Copy each line containing the word "ListVMImage" from the records that follow, please.

╔══

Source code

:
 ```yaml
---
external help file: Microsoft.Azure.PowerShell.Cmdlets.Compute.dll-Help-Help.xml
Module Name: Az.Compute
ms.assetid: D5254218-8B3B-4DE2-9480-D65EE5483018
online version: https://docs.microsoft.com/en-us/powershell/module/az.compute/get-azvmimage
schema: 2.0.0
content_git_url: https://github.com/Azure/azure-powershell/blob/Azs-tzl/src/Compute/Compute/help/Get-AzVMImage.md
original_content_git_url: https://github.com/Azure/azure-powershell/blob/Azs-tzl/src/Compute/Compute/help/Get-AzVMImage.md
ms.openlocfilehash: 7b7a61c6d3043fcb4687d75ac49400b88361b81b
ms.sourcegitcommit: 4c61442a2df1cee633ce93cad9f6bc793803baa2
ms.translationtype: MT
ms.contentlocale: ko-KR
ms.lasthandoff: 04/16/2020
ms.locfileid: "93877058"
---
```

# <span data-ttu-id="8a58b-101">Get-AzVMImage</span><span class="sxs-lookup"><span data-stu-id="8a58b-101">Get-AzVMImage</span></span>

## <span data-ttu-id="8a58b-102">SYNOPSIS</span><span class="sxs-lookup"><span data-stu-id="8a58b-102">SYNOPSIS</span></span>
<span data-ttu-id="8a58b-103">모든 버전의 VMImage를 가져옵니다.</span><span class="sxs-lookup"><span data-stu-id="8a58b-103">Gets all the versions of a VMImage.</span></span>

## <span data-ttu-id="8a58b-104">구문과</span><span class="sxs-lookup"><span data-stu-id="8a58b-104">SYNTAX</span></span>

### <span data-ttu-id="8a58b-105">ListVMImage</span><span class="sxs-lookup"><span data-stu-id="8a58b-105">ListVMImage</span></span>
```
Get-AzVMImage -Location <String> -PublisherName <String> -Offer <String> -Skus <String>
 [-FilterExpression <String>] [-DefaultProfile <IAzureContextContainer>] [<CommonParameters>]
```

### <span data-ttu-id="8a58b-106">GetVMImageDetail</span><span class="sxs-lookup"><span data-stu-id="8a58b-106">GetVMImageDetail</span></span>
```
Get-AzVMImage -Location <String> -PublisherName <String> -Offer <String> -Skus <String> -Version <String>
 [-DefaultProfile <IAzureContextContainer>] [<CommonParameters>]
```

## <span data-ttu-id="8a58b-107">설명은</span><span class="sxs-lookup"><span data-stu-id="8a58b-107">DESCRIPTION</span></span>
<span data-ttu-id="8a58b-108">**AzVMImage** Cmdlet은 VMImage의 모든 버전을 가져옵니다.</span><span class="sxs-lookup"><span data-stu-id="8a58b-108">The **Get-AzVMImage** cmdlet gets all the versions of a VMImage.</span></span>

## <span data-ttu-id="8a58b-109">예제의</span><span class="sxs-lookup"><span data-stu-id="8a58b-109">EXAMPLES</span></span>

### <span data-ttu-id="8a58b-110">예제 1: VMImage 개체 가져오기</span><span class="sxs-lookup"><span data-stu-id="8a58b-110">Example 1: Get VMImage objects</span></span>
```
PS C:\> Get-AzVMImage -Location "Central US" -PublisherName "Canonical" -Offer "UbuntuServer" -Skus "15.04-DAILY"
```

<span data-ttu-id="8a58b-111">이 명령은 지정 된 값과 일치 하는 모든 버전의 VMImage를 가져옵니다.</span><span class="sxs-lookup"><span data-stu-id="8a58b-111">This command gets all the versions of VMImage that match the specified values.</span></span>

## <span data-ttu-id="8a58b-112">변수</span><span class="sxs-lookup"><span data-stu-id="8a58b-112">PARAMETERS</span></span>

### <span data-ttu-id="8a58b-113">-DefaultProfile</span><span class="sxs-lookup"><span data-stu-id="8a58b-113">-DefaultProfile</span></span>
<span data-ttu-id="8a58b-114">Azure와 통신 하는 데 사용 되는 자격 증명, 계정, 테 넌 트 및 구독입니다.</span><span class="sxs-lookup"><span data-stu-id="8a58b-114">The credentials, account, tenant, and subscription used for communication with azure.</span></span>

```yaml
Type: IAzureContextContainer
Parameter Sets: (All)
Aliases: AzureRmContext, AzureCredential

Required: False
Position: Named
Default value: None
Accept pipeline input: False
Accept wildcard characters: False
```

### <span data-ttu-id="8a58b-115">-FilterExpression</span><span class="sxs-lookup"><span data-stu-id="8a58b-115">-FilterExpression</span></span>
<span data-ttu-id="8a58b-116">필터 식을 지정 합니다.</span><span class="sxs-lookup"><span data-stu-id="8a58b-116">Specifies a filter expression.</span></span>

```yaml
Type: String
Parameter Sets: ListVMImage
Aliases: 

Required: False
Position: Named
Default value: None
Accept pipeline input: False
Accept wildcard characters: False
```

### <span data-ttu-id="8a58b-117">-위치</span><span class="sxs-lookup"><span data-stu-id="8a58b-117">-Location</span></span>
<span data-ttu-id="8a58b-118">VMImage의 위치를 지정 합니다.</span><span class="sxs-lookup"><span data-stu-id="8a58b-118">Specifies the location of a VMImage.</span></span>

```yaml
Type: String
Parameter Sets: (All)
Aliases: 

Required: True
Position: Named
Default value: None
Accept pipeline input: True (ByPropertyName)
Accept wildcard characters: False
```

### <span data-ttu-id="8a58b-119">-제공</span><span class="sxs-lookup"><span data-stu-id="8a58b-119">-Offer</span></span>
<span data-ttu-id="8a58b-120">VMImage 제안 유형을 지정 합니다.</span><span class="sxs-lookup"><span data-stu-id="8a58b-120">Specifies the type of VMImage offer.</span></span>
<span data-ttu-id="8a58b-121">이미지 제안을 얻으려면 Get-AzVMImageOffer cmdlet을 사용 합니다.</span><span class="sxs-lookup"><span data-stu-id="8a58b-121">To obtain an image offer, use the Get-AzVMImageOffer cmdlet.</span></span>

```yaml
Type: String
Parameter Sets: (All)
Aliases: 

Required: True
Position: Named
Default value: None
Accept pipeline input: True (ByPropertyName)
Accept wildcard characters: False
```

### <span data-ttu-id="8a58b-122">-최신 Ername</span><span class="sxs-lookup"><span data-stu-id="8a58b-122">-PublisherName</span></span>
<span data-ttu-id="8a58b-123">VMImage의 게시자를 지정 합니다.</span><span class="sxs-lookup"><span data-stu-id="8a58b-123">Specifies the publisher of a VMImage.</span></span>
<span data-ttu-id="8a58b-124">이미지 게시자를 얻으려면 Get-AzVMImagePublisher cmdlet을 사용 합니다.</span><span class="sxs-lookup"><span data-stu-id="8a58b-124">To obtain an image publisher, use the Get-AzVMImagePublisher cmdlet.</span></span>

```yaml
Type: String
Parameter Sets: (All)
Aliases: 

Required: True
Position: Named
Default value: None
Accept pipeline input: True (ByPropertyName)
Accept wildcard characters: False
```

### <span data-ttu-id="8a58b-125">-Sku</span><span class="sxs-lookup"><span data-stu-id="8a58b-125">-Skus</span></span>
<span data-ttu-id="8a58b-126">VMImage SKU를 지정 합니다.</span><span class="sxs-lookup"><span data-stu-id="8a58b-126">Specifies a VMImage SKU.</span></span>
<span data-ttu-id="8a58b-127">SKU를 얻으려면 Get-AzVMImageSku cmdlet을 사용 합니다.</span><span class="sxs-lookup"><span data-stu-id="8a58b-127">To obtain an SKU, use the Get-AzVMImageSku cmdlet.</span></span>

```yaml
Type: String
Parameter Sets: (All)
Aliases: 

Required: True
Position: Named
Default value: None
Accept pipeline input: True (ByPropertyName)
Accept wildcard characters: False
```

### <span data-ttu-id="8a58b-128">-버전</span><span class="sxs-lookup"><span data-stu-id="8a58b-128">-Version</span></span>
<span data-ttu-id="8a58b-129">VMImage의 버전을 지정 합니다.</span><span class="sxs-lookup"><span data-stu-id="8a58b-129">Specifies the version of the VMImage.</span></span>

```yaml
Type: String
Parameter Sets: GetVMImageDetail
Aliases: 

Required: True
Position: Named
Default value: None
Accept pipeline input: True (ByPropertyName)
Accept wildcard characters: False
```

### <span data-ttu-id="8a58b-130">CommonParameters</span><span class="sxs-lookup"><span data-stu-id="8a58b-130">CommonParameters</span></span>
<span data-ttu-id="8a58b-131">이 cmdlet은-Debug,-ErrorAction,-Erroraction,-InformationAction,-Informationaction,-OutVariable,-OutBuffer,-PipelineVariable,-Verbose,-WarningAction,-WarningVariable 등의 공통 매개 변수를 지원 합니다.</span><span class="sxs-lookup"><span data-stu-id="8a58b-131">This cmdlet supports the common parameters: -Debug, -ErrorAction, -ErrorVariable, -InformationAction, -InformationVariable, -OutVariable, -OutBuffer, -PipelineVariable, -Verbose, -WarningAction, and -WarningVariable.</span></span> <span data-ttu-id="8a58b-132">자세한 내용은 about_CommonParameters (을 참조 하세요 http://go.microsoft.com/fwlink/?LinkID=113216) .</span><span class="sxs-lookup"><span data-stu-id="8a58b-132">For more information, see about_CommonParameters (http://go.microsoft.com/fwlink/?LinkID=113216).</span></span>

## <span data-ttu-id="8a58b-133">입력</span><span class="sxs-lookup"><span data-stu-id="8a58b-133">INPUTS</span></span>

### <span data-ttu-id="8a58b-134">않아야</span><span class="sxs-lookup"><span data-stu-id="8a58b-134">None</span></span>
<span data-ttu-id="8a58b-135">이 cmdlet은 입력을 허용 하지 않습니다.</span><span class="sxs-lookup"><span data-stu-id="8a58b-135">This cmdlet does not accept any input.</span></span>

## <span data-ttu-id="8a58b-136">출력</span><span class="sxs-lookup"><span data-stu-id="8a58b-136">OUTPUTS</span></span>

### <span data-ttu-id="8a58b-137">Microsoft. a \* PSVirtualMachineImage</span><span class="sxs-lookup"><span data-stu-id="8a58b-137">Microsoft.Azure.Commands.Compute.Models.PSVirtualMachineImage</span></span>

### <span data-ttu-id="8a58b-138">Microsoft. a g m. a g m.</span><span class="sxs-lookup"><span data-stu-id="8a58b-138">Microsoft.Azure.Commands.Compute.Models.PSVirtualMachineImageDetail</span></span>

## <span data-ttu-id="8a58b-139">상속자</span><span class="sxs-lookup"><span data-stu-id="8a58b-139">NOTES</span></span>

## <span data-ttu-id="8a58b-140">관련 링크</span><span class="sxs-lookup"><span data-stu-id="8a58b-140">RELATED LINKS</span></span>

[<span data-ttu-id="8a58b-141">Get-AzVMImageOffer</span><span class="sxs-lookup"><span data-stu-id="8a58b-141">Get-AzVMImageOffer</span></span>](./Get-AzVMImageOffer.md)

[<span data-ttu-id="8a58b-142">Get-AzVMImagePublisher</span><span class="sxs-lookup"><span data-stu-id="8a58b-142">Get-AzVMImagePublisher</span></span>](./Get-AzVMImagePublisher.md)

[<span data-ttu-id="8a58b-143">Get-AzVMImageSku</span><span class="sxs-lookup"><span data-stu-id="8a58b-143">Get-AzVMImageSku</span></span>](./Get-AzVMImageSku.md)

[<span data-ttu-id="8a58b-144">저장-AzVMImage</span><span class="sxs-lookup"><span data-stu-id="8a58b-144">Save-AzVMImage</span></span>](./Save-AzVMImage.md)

╚══

**Exercise output:**
### <span data-ttu-id="8a58b-105">ListVMImage</span><span class="sxs-lookup"><span data-stu-id="8a58b-105">ListVMImage</span></span>
Parameter Sets: ListVMImage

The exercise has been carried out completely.